Thursday, 26 January 2012

Here's How To Save Money On Your Mortgage

By Kathleen Burch


It is understandable that the top priority of most home buyers who are looking for mortgage is to get the lowest monthly payment. But an even better idea is to look at how much it's going to cost you over the long term, in both interest payments and fees. You can save a significant amount over the years by looking at these costs.

You may already have a mortgage, but even so there are still a number of strategies you can use to reduce the total amount of interest you'll pay. What most of these do is accelerate the speed with which you repay the loan and so your long-term interest costs will be reduced.

If you want to reduce the long-term cost of your mortgage, then here are several ways you can do so.

Try to compare offers It always pays to get offers from several lenders when you're shopping for a mortgage. Did you know that offers can vary substantially? Especially if your credit is considered sub-prime, you shouldn't accept a high-interest rate mortgage without looking for a better offer.

Don't forget the fees The fees or points lenders add onto the deal is one factor that increases the cost of your mortgage. Look at these carefully, and don't be reluctant to challenge fees that seem too high. To compare offers, you can use the annual percentage rate (APR), which includes both the interest rate and the fees.

Shorten the term If being in the house for some time is what you intend to do, then your interest costs can be lowered substantially by choosing a shorter mortgage term. Not only will this enable you to save significantly over the life of the loan, but you will also increase your monthly payment. Aside from that, it may also enable you to get a reduced rate on the mortgage. For instance, if you choose a 15-year term at 5.75 percent versus a 30-year term at 6 percent, then you can save $66,364 over the life of a $100,000 mortgage.

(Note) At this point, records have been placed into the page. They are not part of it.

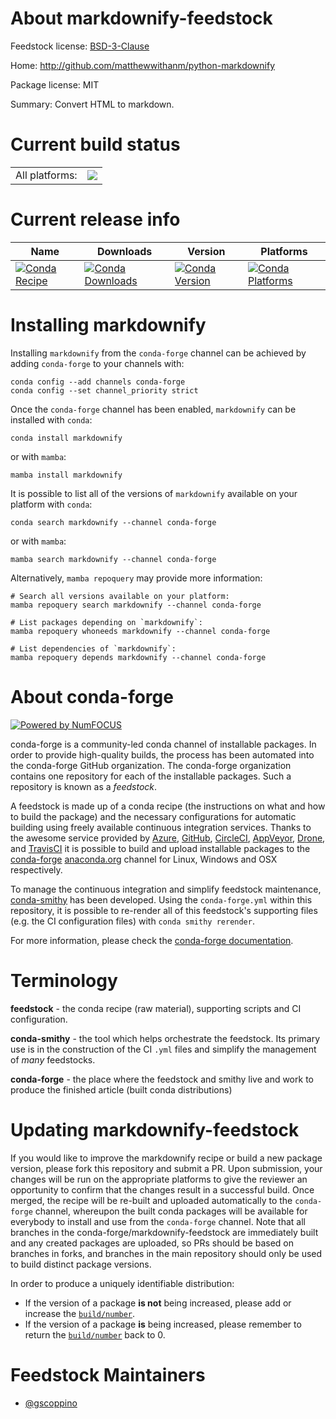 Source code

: About markdownify-feedstock
===========================

Feedstock license: [BSD-3-Clause](https://github.com/conda-forge/markdownify-feedstock/blob/main/LICENSE.txt)

Home: http://github.com/matthewwithanm/python-markdownify

Package license: MIT

Summary: Convert HTML to markdown.

Current build status
====================


<table><tr><td>All platforms:</td>
    <td>
      <a href="https://dev.azure.com/conda-forge/feedstock-builds/_build/latest?definitionId=19382&branchName=main">
        <img src="https://dev.azure.com/conda-forge/feedstock-builds/_apis/build/status/markdownify-feedstock?branchName=main">
      </a>
    </td>
  </tr>
</table>

Current release info
====================

| Name | Downloads | Version | Platforms |
| --- | --- | --- | --- |
| [![Conda Recipe](https://img.shields.io/badge/recipe-markdownify-green.svg)](https://anaconda.org/conda-forge/markdownify) | [![Conda Downloads](https://img.shields.io/conda/dn/conda-forge/markdownify.svg)](https://anaconda.org/conda-forge/markdownify) | [![Conda Version](https://img.shields.io/conda/vn/conda-forge/markdownify.svg)](https://anaconda.org/conda-forge/markdownify) | [![Conda Platforms](https://img.shields.io/conda/pn/conda-forge/markdownify.svg)](https://anaconda.org/conda-forge/markdownify) |

Installing markdownify
======================

Installing `markdownify` from the `conda-forge` channel can be achieved by adding `conda-forge` to your channels with:

```
conda config --add channels conda-forge
conda config --set channel_priority strict
```

Once the `conda-forge` channel has been enabled, `markdownify` can be installed with `conda`:

```
conda install markdownify
```

or with `mamba`:

```
mamba install markdownify
```

It is possible to list all of the versions of `markdownify` available on your platform with `conda`:

```
conda search markdownify --channel conda-forge
```

or with `mamba`:

```
mamba search markdownify --channel conda-forge
```

Alternatively, `mamba repoquery` may provide more information:

```
# Search all versions available on your platform:
mamba repoquery search markdownify --channel conda-forge

# List packages depending on `markdownify`:
mamba repoquery whoneeds markdownify --channel conda-forge

# List dependencies of `markdownify`:
mamba repoquery depends markdownify --channel conda-forge
```


About conda-forge
=================

[![Powered by
NumFOCUS](https://img.shields.io/badge/powered%20by-NumFOCUS-orange.svg?style=flat&colorA=E1523D&colorB=007D8A)](https://numfocus.org)

conda-forge is a community-led conda channel of installable packages.
In order to provide high-quality builds, the process has been automated into the
conda-forge GitHub organization. The conda-forge organization contains one repository
for each of the installable packages. Such a repository is known as a *feedstock*.

A feedstock is made up of a conda recipe (the instructions on what and how to build
the package) and the necessary configurations for automatic building using freely
available continuous integration services. Thanks to the awesome service provided by
[Azure](https://azure.microsoft.com/en-us/services/devops/), [GitHub](https://github.com/),
[CircleCI](https://circleci.com/), [AppVeyor](https://www.appveyor.com/),
[Drone](https://cloud.drone.io/welcome), and [TravisCI](https://travis-ci.com/)
it is possible to build and upload installable packages to the
[conda-forge](https://anaconda.org/conda-forge) [anaconda.org](https://anaconda.org/)
channel for Linux, Windows and OSX respectively.

To manage the continuous integration and simplify feedstock maintenance,
[conda-smithy](https://github.com/conda-forge/conda-smithy) has been developed.
Using the ``conda-forge.yml`` within this repository, it is possible to re-render all of
this feedstock's supporting files (e.g. the CI configuration files) with ``conda smithy rerender``.

For more information, please check the [conda-forge documentation](https://conda-forge.org/docs/).

Terminology
===========

**feedstock** - the conda recipe (raw material), supporting scripts and CI configuration.

**conda-smithy** - the tool which helps orchestrate the feedstock.
                   Its primary use is in the construction of the CI ``.yml`` files
                   and simplify the management of *many* feedstocks.

**conda-forge** - the place where the feedstock and smithy live and work to
                  produce the finished article (built conda distributions)


Updating markdownify-feedstock
==============================

If you would like to improve the markdownify recipe or build a new
package version, please fork this repository and submit a PR. Upon submission,
your changes will be run on the appropriate platforms to give the reviewer an
opportunity to confirm that the changes result in a successful build. Once
merged, the recipe will be re-built and uploaded automatically to the
`conda-forge` channel, whereupon the built conda packages will be available for
everybody to install and use from the `conda-forge` channel.
Note that all branches in the conda-forge/markdownify-feedstock are
immediately built and any created packages are uploaded, so PRs should be based
on branches in forks, and branches in the main repository should only be used to
build distinct package versions.

In order to produce a uniquely identifiable distribution:
 * If the version of a package **is not** being increased, please add or increase
   the [``build/number``](https://docs.conda.io/projects/conda-build/en/latest/resources/define-metadata.html#build-number-and-string).
 * If the version of a package **is** being increased, please remember to return
   the [``build/number``](https://docs.conda.io/projects/conda-build/en/latest/resources/define-metadata.html#build-number-and-string)
   back to 0.

Feedstock Maintainers
=====================

* [@gscoppino](https://github.com/gscoppino/)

Pay bi-weekly Instead of paying your mortgage every month, you should consider paying every two weeks. The difference is hardly noticeable, but this can cut the amount of interest you pay since your principal decreases more steadily. And, since there are 26 two-week periods in the year, you actually make an extra monthly payment each year, further shrinking the principal.

Cutting the PMI Having a down payment that is less than 20 percent of the house price would mean that you may be required to take out PMI or private mortgage insurance. However, once your mortgage principal decreases to 80 percent of the home's value, you can petition your lender to cancel the insurance. This may happen after you've repaid some of the principal, or if the home's value rises quickly. While savings should make the expense worthwhile, you may have to have the house reappraised.